Quebec pension law requires employers to maintain reservePosted On: Dec. 31, 2006 12:00 AM CST
An amendment to Quebec's pension law imposes strict provisions regarding the funding and management of defined benefit plans and may be another justification for Canadian employers to consider terminating their plans even though the amendment includes provisions that are favorable to plan sponsors.
In an effort to improve funding of pension plans to protect benefits of members and beneficiaries, the Quebec provincial government enacted an amendment--Bill 30--that will require a pension fund to maintain an "adverse deviation" provision.
Adverse deviation is a percentage of the solvency liability--the estimated value of pension obligations if a plan were to be terminated--that is to be added to the pension fund by a plan sponsor in case of investment losses. The percentage varies depending on the distribution of the plan's assets and investment policy. For example, if 60% of plan assets were invested in equities, the reserve would equal 7% of a plan's solvency liability.
The government wants employers to make sure that plans are fully funded and have a reserve before surpluses are used to fund benefit increases or employer contribution holidays, pension experts say.
"The idea is to make sure the assets of the plan and the funding of the plan (are) more secure for employees," said Robert Dupont, a Montreal-based partner with Heenan Blaikie L.L.P. who specializes in employment and pension issues.
The provision, though, has negative implications for plan sponsors because it will require that more money be contributed to pension plans, said Michel Methot, chief actuary of Alcan Inc. in Montreal and chair of the Quebec Regional Council of the Toronto-based Assn. of Canadian Pension Management, which represents plan sponsors in Canada.
Bill 30 also mandates accelerated funding of any change to a pension plan when the cost of the change causes the solvency of the plan to drop below a certain threshold. If benefits are increased at a time when the plan is less than 90% funded, the employer immediately has to pay the cost of the additional benefits or fund the plan up to the 90% level. This means few employers will be tempted to increase benefits because of the financial burden this will cause, Mr.

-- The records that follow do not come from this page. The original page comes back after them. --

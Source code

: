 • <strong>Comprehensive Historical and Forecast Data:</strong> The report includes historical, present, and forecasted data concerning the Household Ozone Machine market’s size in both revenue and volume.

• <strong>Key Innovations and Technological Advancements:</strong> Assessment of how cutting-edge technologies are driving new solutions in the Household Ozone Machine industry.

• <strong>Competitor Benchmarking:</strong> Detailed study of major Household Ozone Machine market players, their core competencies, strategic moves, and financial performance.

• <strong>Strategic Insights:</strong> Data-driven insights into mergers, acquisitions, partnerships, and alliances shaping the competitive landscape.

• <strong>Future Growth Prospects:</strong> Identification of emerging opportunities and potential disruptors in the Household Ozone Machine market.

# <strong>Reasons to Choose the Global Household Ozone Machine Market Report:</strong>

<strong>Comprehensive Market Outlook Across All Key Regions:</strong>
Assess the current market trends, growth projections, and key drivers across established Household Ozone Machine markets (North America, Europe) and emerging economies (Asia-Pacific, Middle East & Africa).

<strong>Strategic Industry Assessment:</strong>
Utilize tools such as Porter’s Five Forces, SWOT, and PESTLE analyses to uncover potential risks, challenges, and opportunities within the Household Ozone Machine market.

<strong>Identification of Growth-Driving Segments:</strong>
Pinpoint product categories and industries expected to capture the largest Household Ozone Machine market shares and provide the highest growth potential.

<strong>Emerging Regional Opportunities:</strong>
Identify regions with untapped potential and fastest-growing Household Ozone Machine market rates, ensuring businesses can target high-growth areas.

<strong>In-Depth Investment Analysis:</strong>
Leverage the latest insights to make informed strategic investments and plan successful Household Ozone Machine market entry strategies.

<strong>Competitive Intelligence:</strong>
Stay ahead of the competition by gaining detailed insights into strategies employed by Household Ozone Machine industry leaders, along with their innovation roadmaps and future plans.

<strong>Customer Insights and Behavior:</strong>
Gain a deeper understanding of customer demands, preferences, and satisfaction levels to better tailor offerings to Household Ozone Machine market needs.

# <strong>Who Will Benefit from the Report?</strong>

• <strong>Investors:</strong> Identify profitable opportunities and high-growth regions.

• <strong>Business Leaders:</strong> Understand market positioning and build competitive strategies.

Dupont said.
The new funding measures take effect in 2010.
Bill 30 also requires that any use of surplus assets to fund a plan amendment that increases benefits must be equitable for active and nonactive members. If 30% or more of the members of either group oppose the amendment, the equity requirement will not be satisfied and members of the group will be allowed to contest the legality of the funding method in court, according to a statement by Mercer Human Resource Consulting.
"This is an element of the bill that adds further complexity to the management of defined benefit plans and ultimately gives a bad reputation to defined benefit plans to plan sponsors," Mr. Methot said.
The amendment also requires pension committees to establish and observe specific governance and operational standards. By the end of 2007, such committees must adopt bylaws governing, among other things, the duties and obligations of, and ethics rules that apply to, committee members. The provision will increase administrative costs, Mercer said.
One positive aspect of the amendment for employers is that it allows them to use a letter of credit to fulfill part of their funding obligations. Employers who are not parties to a multiemployer plan will be allowed to use a letter of credit to fund deficit payments up to 15% for a fiscal year, Mercer said in the statement.
While using a letter of credit can help certain companies, organizations with significant profitability issues may have trouble securing an affordable letter of credit. "It's not an instrument available to all plan sponsors, but it's good news nevertheless," Mr. Methot said.
The use of letters of credit rather than special payments to fund pension deficits is gaining momentum nationwide after the Canadian federal government adopted a provision allowing it (BI, Nov. 13).
Another positive aspect of the Ontario amendment is that it features rules designed to protect and compensate pension committee members in liability matters. Committee members will be indemnified by the pension fund if they have committed no wrongdoing unless they receive compensation under a liability insurance plan. Committee members who are insured and who have committed a transgression, unless it was deliberate or egregious, may be indemnified by the pension fund up to the amount of the deductible. Mercer anticipates that this change, retroactive to June 14, 2006, will encourage committee members to increase their liability coverage.
This change is positive because pension plan committee members, under previous law, could be sued as fiduciaries, Mr. Methot said. Now, if they act in good faith, they are not liable; if they are sued, the deductible can be paid from the fund, which it could not be before the amendment, he said.
Overall, Bill 30 is problematic for plan sponsors because it does not address the issue of asymmetry of pension surplus/deficit ownership, in which sponsors are responsible for paying off deficits, but may not be entitled to plan surpluses.
"If anything, it has accentuated the asymmetry and, therefore, defined benefit plans are becoming more than ever a less effective vehicle for employers to look after the retirement of their employees, which is sad because defined benefit plans are, in many instances, the best tool to manage the retirement of employees," Mr. Methot said.